I think there's a bit about attitude as well.


----------



## NARC (Nov 25, 2005)

*Vu is working with Sifu Dion Riccardo (Victory Martial Arts, Chicago) and "crew", yes he (Vu) is "zoning" to only take on one assailant ideally at a time and using the others as "body shields"...great drill ! *


----------



## arnisador (Nov 25, 2005)

Yes, I train under one of Paul Vunak's instructors and we do that sort of drill!


----------



## rutherford (Nov 27, 2005)

Oh, yeah.  Isn't that Dion Sanders guy on TV or something?  

Ok.  Sometimes I'm an idiot.


----------



## unladylikedefnse (Jul 11, 2011)

I train with Paul Vunak and his Senior Training Officer Sifu Harinder Singh. They incorporate mass attack drills where there are more than 2 attackers.
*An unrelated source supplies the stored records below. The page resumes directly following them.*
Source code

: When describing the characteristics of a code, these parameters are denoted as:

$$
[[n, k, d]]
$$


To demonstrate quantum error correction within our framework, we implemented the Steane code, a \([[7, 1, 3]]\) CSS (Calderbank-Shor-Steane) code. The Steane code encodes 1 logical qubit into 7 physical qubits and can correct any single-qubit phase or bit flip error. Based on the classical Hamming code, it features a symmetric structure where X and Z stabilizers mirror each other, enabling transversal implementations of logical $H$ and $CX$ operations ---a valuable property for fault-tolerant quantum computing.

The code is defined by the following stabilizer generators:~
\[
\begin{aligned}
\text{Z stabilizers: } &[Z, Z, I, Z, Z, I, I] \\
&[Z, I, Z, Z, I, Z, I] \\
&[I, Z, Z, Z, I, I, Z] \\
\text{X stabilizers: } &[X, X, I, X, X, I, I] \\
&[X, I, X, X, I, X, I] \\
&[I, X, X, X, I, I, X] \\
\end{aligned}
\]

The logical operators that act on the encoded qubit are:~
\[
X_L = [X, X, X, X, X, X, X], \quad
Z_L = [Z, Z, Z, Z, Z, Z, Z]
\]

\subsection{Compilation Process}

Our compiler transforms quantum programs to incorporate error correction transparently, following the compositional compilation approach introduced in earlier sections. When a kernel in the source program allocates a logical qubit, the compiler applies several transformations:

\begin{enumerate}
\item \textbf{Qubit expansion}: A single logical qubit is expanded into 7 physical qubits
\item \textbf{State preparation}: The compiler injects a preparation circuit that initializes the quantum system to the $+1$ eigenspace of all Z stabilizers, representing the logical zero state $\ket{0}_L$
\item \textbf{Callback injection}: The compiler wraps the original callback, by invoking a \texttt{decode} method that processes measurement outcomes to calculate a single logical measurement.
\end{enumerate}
In the beginning, it is a little intimidating and you get that adrenaline rush...but it's good to practice so you don't get caught up in the moment when an altercation does happen in real life. 
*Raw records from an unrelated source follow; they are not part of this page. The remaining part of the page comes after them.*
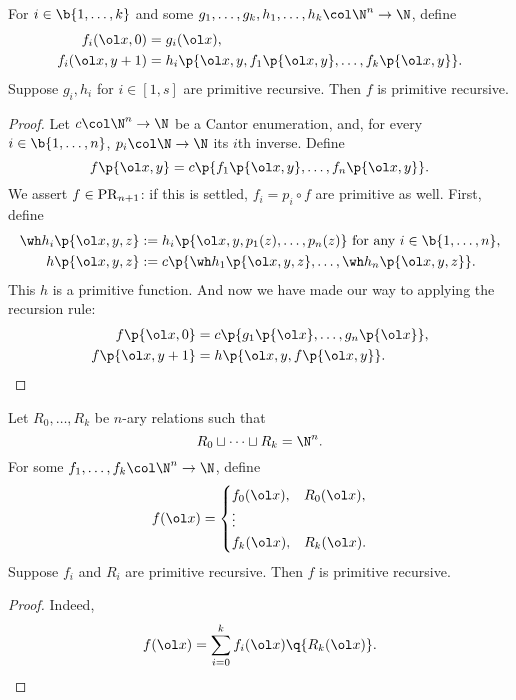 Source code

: \begin{theorem}
  For $i \in \b{1, \dots, k}$ and some $g_1, \dots, g_k, h_1, \dots, h_k \col \N^n \to \N$, define
  \begin{align*}
    f_i(\ol x , 0) &= g_i(\ol x), \\
    f_i(\ol x, y+1) &= h_i\p{\ol x, y, f_1\p{\ol x, y}, \dots, f_k\p{\ol x, y}}.
  \end{align*}
  Suppose $g_i, h_i$ for $i \in [1, s]$ are primitive recursive. Then $f$ is primitive recursive.
\end{theorem}

\begin{proof}
  Let $c \col \N^n \to \N$ be a Cantor enumeration, and, for every $i \in \b{1, \dots, n}$, $p_i \col \N \to \N$ its $i$th inverse. Define
  $$ f\p{\ol x, y} = c\p{f_1\p{\ol x, y}, \dots, f_n\p{\ol x, y}}. $$
  We assert $f \in \operatorname{PR}_{n+1}$: if this is settled, $f_i = p_i \circ f$ are primitive as well.
  First, define 
  \begin{align*}
    \wh h_i\p{\ol x, y, z} &:= h_i\p{\ol x, y, p_1(z), \dots, p_n(z)} \text{ for any $i \in \b{1, \dots, n}$}, \\
    h\p{\ol x, y, z} &:= c\p{\wh h_1\p{\ol x, y, z}, \dots, \wh h_n\p{\ol x, y, z}}.
  \end{align*}
  This $h$ is a primitive function.
  And now we have made our way to applying the recursion rule:
  \begin{align*}
    f\p{\ol x, 0} &= c\p{g_1\p{\ol x}, \dots, g_n\p{\ol x}}, \\
    f\p{\ol x, y+1} &= h\p{\ol x, y, f\p{\ol x, y}}.
  \end{align*}
\end{proof}

\begin{theorem}
  Let $R_0, \dots, R_k$ be $n$-ary relations such that
  $$ R_0 \sqcup \dots \sqcup R_k = \N^n. $$
  For some $f_1, \dots, f_k \col \N^n \to \N$, define
  $$
  f(\ol x) =
  \begin{cases}
    f_0(\ol x), & R_0(\ol x), \\
    \vdots \\
    f_k(\ol x ), & R_k(\ol x).
  \end{cases}
  $$
  Suppose $f_i$ and $R_i$ are primitive recursive. Then $f$ is primitive recursive.
\end{theorem}

\begin{proof}
  Indeed,
  $$ f(\ol x) = \sum_{i=0}^k f_i(\ol x) \q{R_k(\ol x)}. $$
\end{proof}

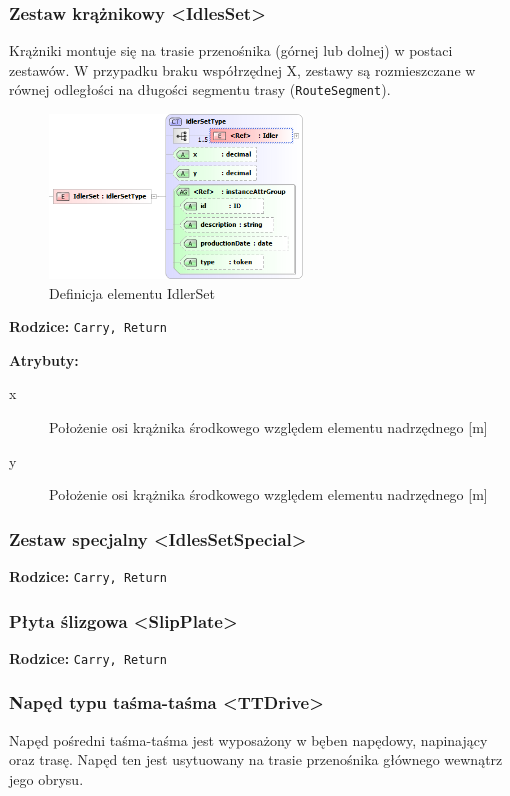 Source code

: \documentclass[12pt,a4paper]{article}
\begin{document}
\subsubsection{Zestaw krążnikowy <IdlesSet>}
Krążniki montuje się na trasie przenośnika (górnej lub dolnej) w postaci
zestawów.  W przypadku braku współrzędnej X, zestawy są rozmieszczane w równej
odległości na długości segmentu trasy ({\tt RouteSegment}).

\begin{figure}[H]
  \centering
  \includegraphics[width=0.6\textwidth]{png/liquid/IdlerSet}
  \caption{Definicja elementu IdlerSet}
  \label{fig:idlerSet-xsd}
\end{figure}

\noindent\textbf{Rodzice:} \texttt{Carry, Return}

\noindent\textbf{Atrybuty:}
\begin{description}
\item[x] Położenie osi krążnika środkowego względem elementu nadrzędnego [m]
\item[y] Położenie osi krążnika środkowego względem elementu nadrzędnego [m]
\end{description}


\subsubsection{Zestaw specjalny <IdlesSetSpecial>}
\noindent\textbf{Rodzice:} \texttt{Carry, Return}

\subsubsection{Płyta ślizgowa <SlipPlate>}
\noindent\textbf{Rodzice:} \texttt{Carry, Return}

\subsubsection{Napęd typu taśma-taśma <TTDrive>}
Napęd pośredni taśma-taśma jest wyposażony w bęben napędowy, napinający oraz
trasę.  Napęd ten jest usytuowany na trasie przenośnika głównego wewnątrz jego
obrysu.
\end{document}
Rule number 1: never cut the middle. Other rules are: strike first, defang the snake, use one of the attackers as your shield 



verbatim19 said:


> hey guys i am wondering how you guys would handle multiple opponents. if nay of you have seen the paul vunaks mass attack tape can they please tell me how he handles multiple opponents. Or if nayone has been in a situation where they versed multiple opponents can they tel me how they survived it please. I would be thankful.


----------



## Buka (Jul 12, 2011)

Defeating multiples is about controlling space and owning time. You have to keep moving, and keep moving in. You need to create chaos. Chaos is your friend. Attitude is everything, both yours and theirs. Dealing with real world violence demands that you think "crafty" rather than athletic or Martial. You have to learn to be cunning before you can deal with multiple attackers. Street criminals are not smarter than you, and they're usually not better educated than you. But they tend to be more cunning. 
The principles of defeating multiples are attitude, entering space, time framing, landscaping, position, position, position, sight and accessing a weapon.

There is also a specific component and training to getting knocked to the ground while dealing with multiples.

When you fight someone man on man, in order to win you have to dominate that person. When fighting multiples you don't have to dominate anyone, you have to dominate the situation.


----------